YOUR TASK =>
For the listing below, return the line containing "of the signals;", the line containing "Similarly, there may", and all lines in between, exactly as written and nothing else.

RECORDS FOR THIS EXERCISE =>

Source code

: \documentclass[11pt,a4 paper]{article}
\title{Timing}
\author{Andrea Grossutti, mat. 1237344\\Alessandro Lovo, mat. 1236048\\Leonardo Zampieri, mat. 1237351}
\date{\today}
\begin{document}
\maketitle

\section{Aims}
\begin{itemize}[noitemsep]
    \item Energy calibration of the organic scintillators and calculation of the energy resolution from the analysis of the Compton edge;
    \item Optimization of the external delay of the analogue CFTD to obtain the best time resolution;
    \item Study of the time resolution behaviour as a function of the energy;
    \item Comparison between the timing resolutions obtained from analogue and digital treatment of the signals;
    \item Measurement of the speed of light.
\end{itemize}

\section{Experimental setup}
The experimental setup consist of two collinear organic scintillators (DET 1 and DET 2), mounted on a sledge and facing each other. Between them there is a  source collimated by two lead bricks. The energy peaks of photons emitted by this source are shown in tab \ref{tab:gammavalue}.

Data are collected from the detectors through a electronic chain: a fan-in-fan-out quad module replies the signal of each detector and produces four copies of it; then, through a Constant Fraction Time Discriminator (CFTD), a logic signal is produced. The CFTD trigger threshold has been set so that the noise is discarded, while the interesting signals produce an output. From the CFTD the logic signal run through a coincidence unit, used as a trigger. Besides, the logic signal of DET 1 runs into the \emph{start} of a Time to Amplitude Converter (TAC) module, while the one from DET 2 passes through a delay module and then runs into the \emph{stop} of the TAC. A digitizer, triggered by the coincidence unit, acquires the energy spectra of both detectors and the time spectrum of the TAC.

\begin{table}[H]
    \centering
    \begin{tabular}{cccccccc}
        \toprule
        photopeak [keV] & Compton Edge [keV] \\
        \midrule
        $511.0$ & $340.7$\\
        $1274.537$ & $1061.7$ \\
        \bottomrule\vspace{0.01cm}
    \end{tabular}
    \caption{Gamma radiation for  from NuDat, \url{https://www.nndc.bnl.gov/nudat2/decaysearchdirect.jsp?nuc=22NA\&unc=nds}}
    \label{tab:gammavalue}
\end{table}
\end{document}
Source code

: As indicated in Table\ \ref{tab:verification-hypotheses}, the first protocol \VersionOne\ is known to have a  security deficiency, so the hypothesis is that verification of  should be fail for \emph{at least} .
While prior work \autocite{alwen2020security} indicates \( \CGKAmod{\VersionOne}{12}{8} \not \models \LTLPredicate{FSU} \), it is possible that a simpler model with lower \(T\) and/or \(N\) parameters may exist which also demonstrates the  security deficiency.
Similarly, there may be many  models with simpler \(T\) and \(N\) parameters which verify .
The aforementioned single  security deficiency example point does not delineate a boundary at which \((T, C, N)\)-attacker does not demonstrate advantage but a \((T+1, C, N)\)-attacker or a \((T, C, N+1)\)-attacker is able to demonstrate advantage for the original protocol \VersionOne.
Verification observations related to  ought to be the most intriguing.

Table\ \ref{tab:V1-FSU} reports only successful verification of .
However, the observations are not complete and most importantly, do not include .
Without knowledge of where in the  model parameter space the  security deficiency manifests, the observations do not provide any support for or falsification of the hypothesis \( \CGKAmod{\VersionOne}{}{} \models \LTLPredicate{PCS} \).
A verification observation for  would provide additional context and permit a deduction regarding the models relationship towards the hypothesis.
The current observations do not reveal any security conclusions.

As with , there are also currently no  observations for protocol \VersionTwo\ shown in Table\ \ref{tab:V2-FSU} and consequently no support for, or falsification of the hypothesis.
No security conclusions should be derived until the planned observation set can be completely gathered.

COMPLETED EXERCISE =>
    \item Comparison between the timing resolutions obtained from analogue and digital treatment of the signals;
    \item Measurement of the speed of light.
\end{itemize}

\section{Experimental setup}
The experimental setup consist of two collinear organic scintillators (DET 1 and DET 2), mounted on a sledge and facing each other. Between them there is a  source collimated by two lead bricks. The energy peaks of photons emitted by this source are shown in tab \ref{tab:gammavalue}.

Data are collected from the detectors through a electronic chain: a fan-in-fan-out quad module replies the signal of each detector and produces four copies of it; then, through a Constant Fraction Time Discriminator (CFTD), a logic signal is produced. The CFTD trigger threshold has been set so that the noise is discarded, while the interesting signals produce an output. From the CFTD the logic signal run through a coincidence unit, used as a trigger. Besides, the logic signal of DET 1 runs into the \emph{start} of a Time to Amplitude Converter (TAC) module, while the one from DET 2 passes through a delay module and then runs into the \emph{stop} of the TAC. A digitizer, triggered by the coincidence unit, acquires the energy spectra of both detectors and the time spectrum of the TAC.

\begin{table}[H]
    \centering
    \begin{tabular}{cccccccc}
        \toprule
        photopeak [keV] & Compton Edge [keV] \\
        \midrule
        $511.0$ & $340.7$\\
        $1274.537$ & $1061.7$ \\
        \bottomrule\vspace{0.01cm}
    \end{tabular}
    \caption{Gamma radiation for  from NuDat, \url{https://www.nndc.bnl.gov/nudat2/decaysearchdirect.jsp?nuc=22NA\&unc=nds}}
    \label{tab:gammavalue}
\end{table}
\end{document}
Source code

: As indicated in Table\ \ref{tab:verification-hypotheses}, the first protocol \VersionOne\ is known to have a  security deficiency, so the hypothesis is that verification of  should be fail for \emph{at least} .
While prior work \autocite{alwen2020security} indicates \( \CGKAmod{\VersionOne}{12}{8} \not \models \LTLPredicate{FSU} \), it is possible that a simpler model with lower \(T\) and/or \(N\) parameters may exist which also demonstrates the  security deficiency.
Similarly, there may be many  models with simpler \(T\) and \(N\) parameters which verify .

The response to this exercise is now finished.